AI Article Synopsis

  • - The study investigates how realistic atmospheric conditions affect mid-IR and long-wave-IR laser-induced avalanche breakdowns, which are important for detecting radioactive material remotely.
  • - Experiments show that increasing turbulence reduces the number of breakdown sites, but simulations confirm the avalanche threshold volume remains mostly steady even with strong turbulence over distances up to 0.6 km.
  • - The presence of aerosols increases background noise but still allows for useful detection of signals, suggesting potential for effective long-range radioactive source detection despite challenging atmospheric conditions.

Article Abstract

The effect of realistic atmospheric conditions on mid-IR (λ = 3.9 µm) and long-wave-IR (λ = 10 µm) laser-induced avalanche breakdown for the remote detection of radioactive material is examined experimentally and with propagation simulations. Our short-range in-lab mid-IR laser experiments show a correlation between increasing turbulence level and a reduced number of breakdown sites associated with a reduction in the portion of the focal volume above the breakdown threshold.

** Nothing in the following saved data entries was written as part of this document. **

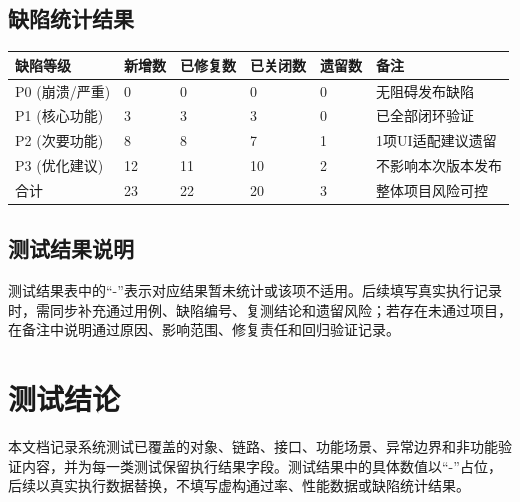 \subsection{缺陷统计结果}

\begin{longtable}{p{2.0cm}p{2.0cm}p{2.0cm}p{2.0cm}p{2.0cm}p{2.4cm}}
\toprule
缺陷等级 & 新增数 & 已修复数 & 已关闭数 & 遗留数 & 备注 \\
\midrule
P0 (崩溃/严重) & 0  & 0  & 0  & 0 & 无阻碍发布缺陷 \\
P1 (核心功能) & 3  & 3  & 3  & 0 & 已全部闭环验证 \\
P2 (次要功能) & 8  & 8  & 7  & 1 & 1项UI适配建议遗留 \\
P3 (优化建议) & 12 & 11 & 10 & 2 & 不影响本次版本发布 \\
合计 & 23 & 22 & 20 & 3 & 整体项目风险可控 \\
\bottomrule
\end{longtable}

\subsection{测试结果说明}

测试结果表中的“-”表示对应结果暂未统计或该项不适用。后续填写真实执行记录时，需同步补充通过用例、缺陷编号、复测结论和遗留风险；若存在未通过项目，在备注中说明通过原因、影响范围、修复责任和回归验证记录。
\section{测试结论}

本文档记录系统测试已覆盖的对象、链路、接口、功能场景、异常边界和非功能验证内容，并为每一类测试保留执行结果字段。测试结果中的具体数值以“-”占位，后续以真实执行数据替换，不填写虚构通过率、性能数据或缺陷统计结果。

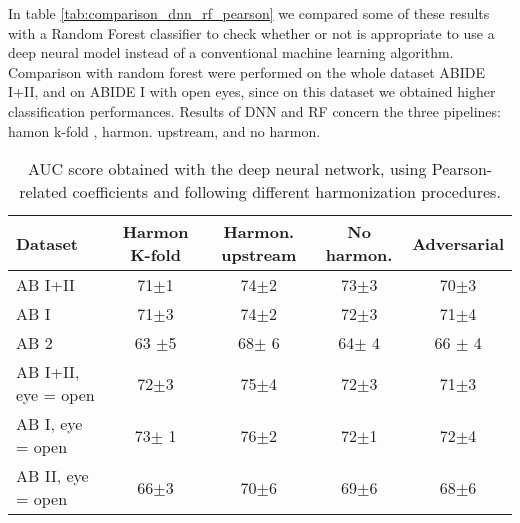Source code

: \documentclass[11pt]{report}
\begin{document}
In table \ref{tab:comparison_dnn_rf_pearson} we compared some of these results with a Random Forest classifier to check whether or not is appropriate to use a deep neural model instead of a conventional machine learning algorithm.
Comparison with random forest were performed on the whole dataset ABIDE I+II, and on ABIDE I with open eyes, since on this dataset we obtained higher classification performances. 
Results of DNN and RF concern the three pipelines: hamon k-fold , harmon. upstream, and no harmon.








\begin{table}[!htp]
\centering
\begin{tabular}{|lcccc|}
\hline
Dataset &Harmon K-fold &Harmon. upstream &No harmon. &Adversarial \\
\hline
AB I+II &71$\pm$1 &74$\pm$2 &73$\pm$3 &70$\pm$3 \\
AB I &71$\pm$3 &74$\pm$2 &72$\pm$3 &71$\pm$4 \\
AB 2 &63 $\pm$5 &68$\pm$ 6 &64$\pm$ 4 &66 $\pm$ 4 \\
AB I+II, eye = open &72$\pm$3 &75$\pm$4 &72$\pm$3 &71$\pm$3 \\
AB I, eye = open &73$\pm$ 1 &76$\pm$2 &72$\pm$1 &72$\pm$4 \\
AB II, eye = open  &66$\pm$3 &70$\pm$6 &69$\pm$6 &68$\pm$6 \\
\hline
\end{tabular}
\caption{AUC score obtained with the deep neural network, using Pearson-related coefficients and following different harmonization procedures.}
\label{tab:classification_pearson}
\end{table}
\end{document}
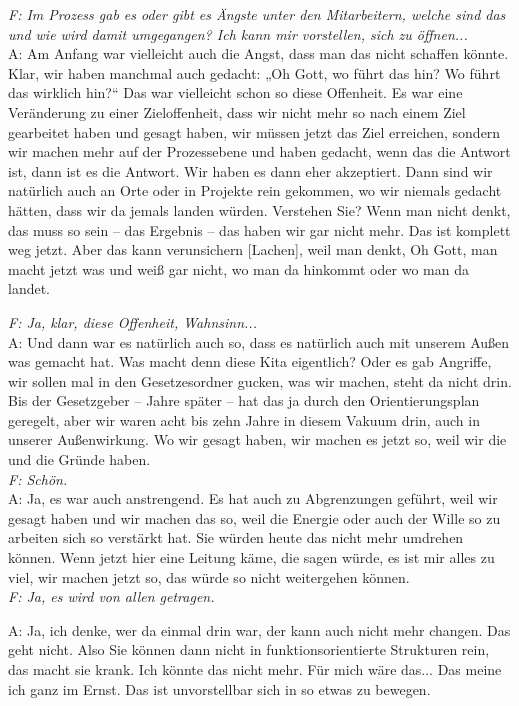 \begin{linenumbers*}
\emph{F: Im Prozess gab es oder gibt es Ängste unter den Mitarbeitern, welche sind das und wie wird damit umgegangen? Ich kann mir vorstellen, sich zu öffnen...}\\
A: Am Anfang war vielleicht auch die Angst, dass man das nicht schaffen könnte.
Klar, wir haben manchmal auch gedacht: „Oh Gott, wo führt das hin? Wo führt das
wirklich hin?“ Das war vielleicht schon so diese Offenheit. Es war eine
Veränderung zu einer Zieloffenheit, dass wir nicht mehr so nach einem Ziel
gearbeitet haben und gesagt haben, wir müssen jetzt das Ziel erreichen, sondern
wir machen mehr auf der Prozessebene und haben gedacht, wenn das die Antwort
ist, dann ist es die Antwort. Wir haben es dann eher akzeptiert. Dann sind wir
natürlich auch an Orte oder in Projekte rein gekommen, wo wir niemals gedacht
hätten, dass wir da jemals landen würden. Verstehen Sie? Wenn man nicht denkt,
das muss so sein -- das Ergebnis -- das haben wir gar nicht mehr. Das ist
komplett weg jetzt. Aber das kann verunsichern {[Lachen]}, weil man denkt, Oh Gott, man macht jetzt was und weiß gar nicht, wo man da hinkommt oder wo man da landet. 

\emph{F: Ja, klar, diese Offenheit, Wahnsinn...}\\
A: Und dann war es natürlich auch so, dass es natürlich auch mit unserem Außen was gemacht hat. Was macht denn diese Kita eigentlich? Oder es gab Angriffe, wir sollen mal in den Gesetzesordner gucken, was wir machen, steht da nicht drin. Bis der Gesetzgeber -- Jahre später -- hat das ja durch den Orientierungsplan geregelt, aber wir waren acht bis zehn Jahre in diesem Vakuum drin, auch in unserer Außenwirkung. Wo wir gesagt haben, wir machen es jetzt so, weil wir die und die Gründe haben.\\
\emph{F: Schön.}\\
A: Ja, es war auch anstrengend. Es hat auch zu Abgrenzungen geführt, weil wir gesagt haben und wir machen das so, weil die Energie oder auch der Wille so zu arbeiten sich so verstärkt hat. Sie würden heute das nicht mehr umdrehen können. Wenn jetzt hier eine Leitung käme, die sagen würde, es ist mir alles zu viel, wir machen jetzt so, das würde so nicht weitergehen können.\\
\emph{F: Ja, es wird von allen getragen.}

A: Ja, ich denke, wer da einmal drin war, der kann auch nicht mehr changen. Das geht nicht. Also Sie können dann nicht in funktionsorientierte Strukturen rein, das macht sie krank. Ich könnte das nicht mehr. Für mich wäre das... Das meine ich ganz im Ernst. Das ist unvorstellbar sich in so etwas zu bewegen. 


\end{linenumbers*}
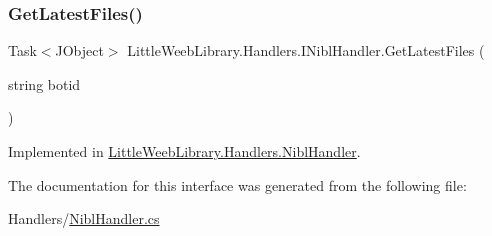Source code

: \mbox{\label{interface_little_weeb_library_1_1_handlers_1_1_i_nibl_handler_a744548c45993c925a492744f1fb747e9}} 
\subsubsection{\texorpdfstring{Get\+Latest\+Files()}{GetLatestFiles()}}
{\footnotesize\ttfamily Task$<$J\+Object$>$ Little\+Weeb\+Library.\+Handlers.\+I\+Nibl\+Handler.\+Get\+Latest\+Files (\begin{DoxyParamCaption}\item[{string}]{botid }\end{DoxyParamCaption})}



Implemented in \mbox{\hyperlink{class_little_weeb_library_1_1_handlers_1_1_nibl_handler_a20fef31afe52976e394fc44659cc3593}{Little\+Weeb\+Library.\+Handlers.\+Nibl\+Handler}}.



The documentation for this interface was generated from the following file\+:\begin{DoxyCompactItemize}
\item 
Handlers/\mbox{\hyperlink{_nibl_handler_8cs}{Nibl\+Handler.\+cs}}\end{DoxyCompactItemize}
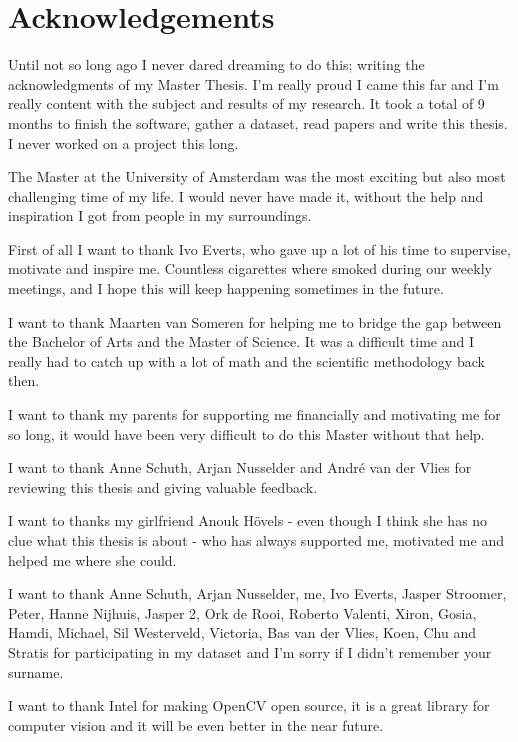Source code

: \documentclass[a4paper, 11pt]{book}
\begin{document}
\tableofcontents{}

\chapter*{Acknowledgements}
Until not so long ago I never dared dreaming to do this; writing the acknowledgments of my Master Thesis. I'm really proud I came this far and I'm really content with the subject and results of my research. It took a total of 9 months to finish the software, gather a dataset, read papers and write this thesis. I never worked on a project this long.

The Master at the University of Amsterdam was the most exciting but also most challenging time of my life. I would never have made it, without the help and inspiration I got from people in my surroundings. 

First of all I want to thank Ivo Everts, who gave up a lot of his time to supervise, motivate and inspire me. Countless cigarettes where smoked during our weekly meetings, and I hope this will keep happening sometimes in the future.

I want to thank Maarten van Someren for helping me to bridge the gap between the Bachelor of Arts and the Master of Science. It was a difficult time and I really had to catch up with a lot of math and the scientific methodology back then. 

I want to thank my parents for supporting me financially and motivating me for so long, it would have been very difficult to do this Master without that help.

I want to thank Anne Schuth, Arjan Nusselder and Andr\'{e} van der Vlies for reviewing this thesis and giving valuable feedback.

I want to thanks my girlfriend Anouk H\"{o}vels - even though I think she has no clue what this thesis is about - who has always supported me, motivated me and helped me where she could.

I want to thank Anne Schuth, Arjan Nusselder, me, Ivo Everts, Jasper Stroomer, Peter, Hanne Nijhuis, Jasper 2, Ork de Rooi, Roberto Valenti, Xiron, Gosia, Hamdi, Michael, Sil Westerveld, Victoria, Bas van der Vlies, Koen, Chu and Stratis for participating in my dataset and I'm sorry if I didn't remember your surname. 

I want to thank Intel for making OpenCV open source, it is a great library for computer vision and it will be even better in the near future. 
\end{document}
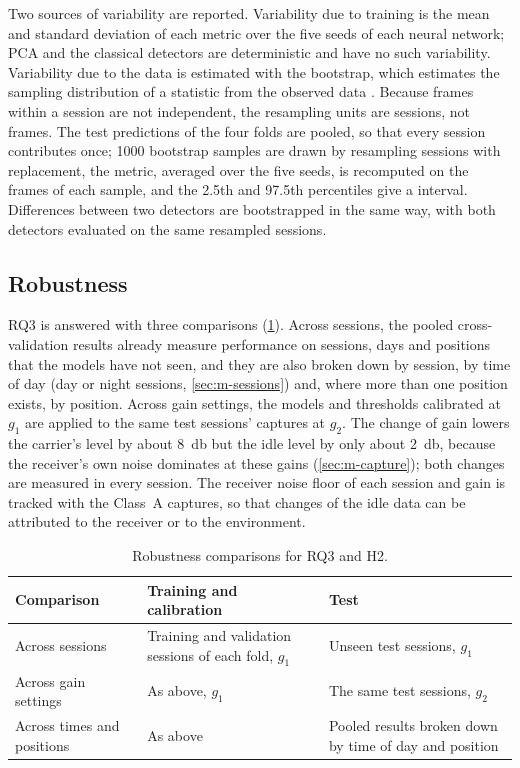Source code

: Two sources of variability are reported. Variability due to training is the mean and standard deviation of each metric over the five seeds of each neural network; PCA and the classical detectors are deterministic and have no such variability. Variability due to the data is estimated with the bootstrap, which estimates the sampling distribution of a statistic from the observed data \parencite{efron1979}. Because frames within a session are not independent, the resampling units are sessions, not frames. The test predictions of the four folds are pooled, so that every session contributes once; \num{1000} bootstrap samples are drawn by resampling sessions with replacement, the metric, averaged over the five seeds, is recomputed on the frames of each sample, and the 2.5th and 97.5th percentiles give a  interval. Differences between two detectors are bootstrapped in the same way, with both detectors evaluated on the same resampled sessions.

\subsection{Robustness}
\label{sec:m-robustness}

RQ3 is answered with three comparisons (\cref{tab:m-robustness}). Across sessions, the pooled cross-validation results already measure performance on sessions, days and positions that the models have not seen, and they are also broken down by session, by time of day (day or night sessions, \cref{sec:m-sessions}) and, where more than one position exists, by position. Across gain settings, the models and thresholds calibrated at $g_1$ are applied to the same test sessions' captures at $g_2$. The change of gain lowers the carrier's level by about \qty{8}{\decibel} but the idle level by only about \qty{2}{\decibel}, because the receiver's own noise dominates at these gains (\cref{sec:m-capture}); both changes are measured in every session. The receiver noise floor of each session and gain is tracked with the Class~A captures, so that changes of the idle data can be attributed to the receiver or to the environment.

\begin{table}[tbp]
  \centering
  \caption[Robustness comparisons]{Robustness comparisons for RQ3 and H2.}
  \label{tab:m-robustness}
  \begin{tabularx}{\textwidth}{@{} >{\raggedright\arraybackslash}p{3.0cm} >{\raggedright\arraybackslash}X >{\raggedright\arraybackslash}X @{}}
    \toprule
    Comparison & Training and calibration & Test \\
    \midrule
    Across sessions & Training and validation sessions of each fold, $g_1$ & Unseen test sessions, $g_1$ \\
    Across gain settings & As above, $g_1$ & The same test sessions, $g_2$ \\
    Across times and positions & As above & Pooled results broken down by time of day and position \\
    \bottomrule
  \end{tabularx}
\end{table}

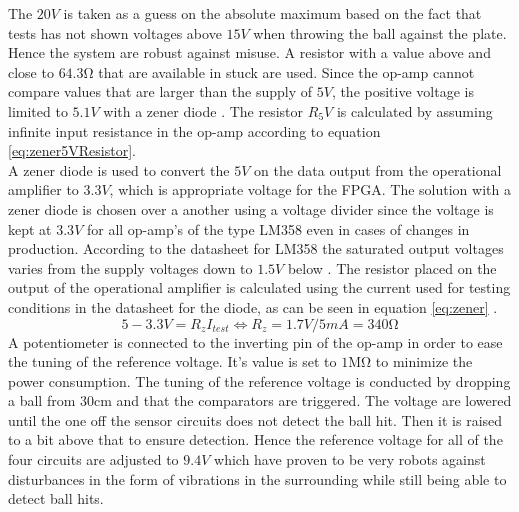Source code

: The $20V$ is taken as a guess on the absolute maximum based on the fact that tests has not shown voltages above $15V$ when throwing the ball against the plate. Hence the system are robust against misuse. A resistor with a value above and close to $64.3\si{\ohm}$ that are available in stuck are used.
Since the op-amp cannot compare values that are larger than the supply of $5V$, the positive voltage is limited to $5.1V$ with a zener diode \cite{zener}. The resistor $R_5V$ is calculated by assuming infinite input resistance in the op-amp according to equation \ref{eq:zener5VResistor}.
\begin{equation}
\label{eq:zener5VResistor}
\end{equation}
A zener diode \cite{zener} is used to convert the $5V$ on the data output from the operational amplifier to $3.3V$, which is appropriate voltage for the FPGA. The solution with a zener diode is chosen over a another using a voltage divider since the voltage is kept at $3.3V$ for all op-amp's of the type LM358 even in cases of changes in production. According to the datasheet for LM358 the saturated output voltages varies from the supply voltages down to $1.5V$ below \cite{lm358}.
The resistor placed on the output of the operational amplifier is calculated using the current used for testing conditions in the datasheet for the diode, as can be seen in equation \ref{eq:zener} \cite{zener}.
\begin{equation}
5-3.3V = R_{z} I_{test} \Leftrightarrow R_{z} = 1.7V/5mA = 340\si{\ohm}
\label{eq:zener}
\end{equation}
% 
A potentiometer is connected to the inverting pin of the op-amp in order to ease the tuning of the reference voltage. It's value is set to $1\si{\mega\ohm}$ to minimize the power consumption.
The tuning of the reference voltage is conducted by dropping a ball from $30\si{\centi\meter}$  and that the comparators are triggered. The voltage are lowered until the one off the sensor circuits does not detect the ball hit. Then it is raised to a bit above that to ensure detection. Hence the reference voltage for all of the four circuits are adjusted to $9.4V$ which have proven to be very robots against disturbances in the form of vibrations in the surrounding while still being able to detect ball hits.
%
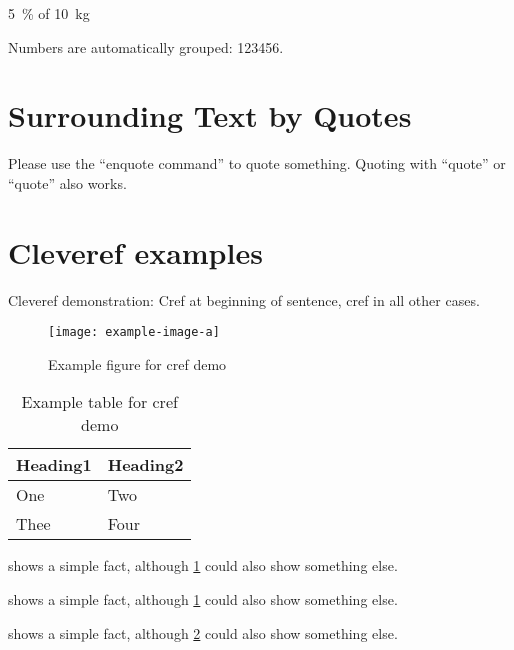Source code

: \documentclass[
  fontsize=10pt
  numbers=noenddot,
  english,  %
  paper=a5,
  twoside,  %
  DIV=calc,
  headings=small,
  bibliography=totoc,
  listof=totoc,
  draft=false
]{scrbook}
\theoremstyle{break}
\begin{document}
\begin{ltgexample}
\SI{5}{\percent} of \SI{10}{kg}
\end{ltgexample}

\begin{ltgexample}
Numbers are automatically grouped: \num{123456}.
\end{ltgexample}

\section{Surrounding Text by Quotes}

\begin{ltgexample}
Please use the \enquote{enquote command} to quote something.
Quoting with "`quote"' or ``quote'' also works.

\end{ltgexample}

\section{Cleveref examples}
\label{sec:ex:cref}

Cleveref demonstration: Cref at beginning of sentence, cref in all other cases.

\begin{figure}
    \centering
    \texttt{[image: example-image-a]}
    \caption{Example figure for cref demo}
    \label{fig:ex:cref}
\end{figure}

\begin{table}
    \centering
    \begin{tabular}{ll}
      \toprule
      Heading1 & Heading2 \\
      \midrule
      One      & Two      \\
      Thee     & Four     \\
      \bottomrule
    \end{tabular}
    \caption{Example table for cref demo}
    \label{tab:ex:cref}
\end{table}

\begin{ltgexample}
 shows a simple fact, although \cref{fig:ex:cref} could also show something else.

 shows a simple fact, although \cref{tab:ex:cref} could also show something else.

 shows a simple fact, although \cref{sec:ex:cref} could also show something else.
\end{ltgexample}
\end{document}
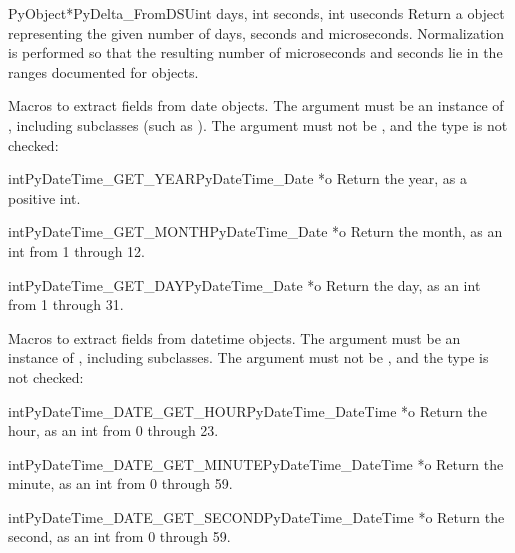 \begin{cfuncdesc}{PyObject*}{PyDelta_FromDSU}{int days, int seconds,
        int useconds}
  Return a  object representing the given number
  of days, seconds and microseconds.  Normalization is performed so that
  the resulting number of microseconds and seconds lie in the ranges
  documented for  objects.
\end{cfuncdesc}

Macros to extract fields from date objects.  The argument must be an
instance of , including subclasses (such as
).  The argument must not be \NULL{}, and
the type is not checked:

\begin{cfuncdesc}{int}{PyDateTime_GET_YEAR}{PyDateTime_Date *o}
  Return the year, as a positive int.
\end{cfuncdesc}

\begin{cfuncdesc}{int}{PyDateTime_GET_MONTH}{PyDateTime_Date *o}
  Return the month, as an int from 1 through 12.
\end{cfuncdesc}

\begin{cfuncdesc}{int}{PyDateTime_GET_DAY}{PyDateTime_Date *o}
  Return the day, as an int from 1 through 31.
\end{cfuncdesc}

Macros to extract fields from datetime objects.  The argument must be an
instance of , including subclasses.
The argument must not be \NULL{}, and the type is not checked:

\begin{cfuncdesc}{int}{PyDateTime_DATE_GET_HOUR}{PyDateTime_DateTime *o}
  Return the hour, as an int from 0 through 23.
\end{cfuncdesc}

\begin{cfuncdesc}{int}{PyDateTime_DATE_GET_MINUTE}{PyDateTime_DateTime *o}
  Return the minute, as an int from 0 through 59.
\end{cfuncdesc}

\begin{cfuncdesc}{int}{PyDateTime_DATE_GET_SECOND}{PyDateTime_DateTime *o}
  Return the second, as an int from 0 through 59.
\end{cfuncdesc}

Simulations of propagation through turbulence are in excellent agreement with these measurements and provide code validation. We then simulate propagation through realistic atmospheric turbulence over a long range (0.1-1 km) in the long-wave-IR regime (λ = 10 µm). The avalanche threshold focal volume is found to be robust even in the presence of strong turbulence, only dropping by ∼50% over a propagation length of ∼0.6 km. We also experimentally assess the impact of aerosols on avalanche-based detection, finding that, while background counts increase, a useful signal is extractable even at aerosol concentrations 10 times greater than what is typically observed in atmospheric conditions. Our results show promise for the long-range detection of radioactive sources under realistic atmospheric conditions.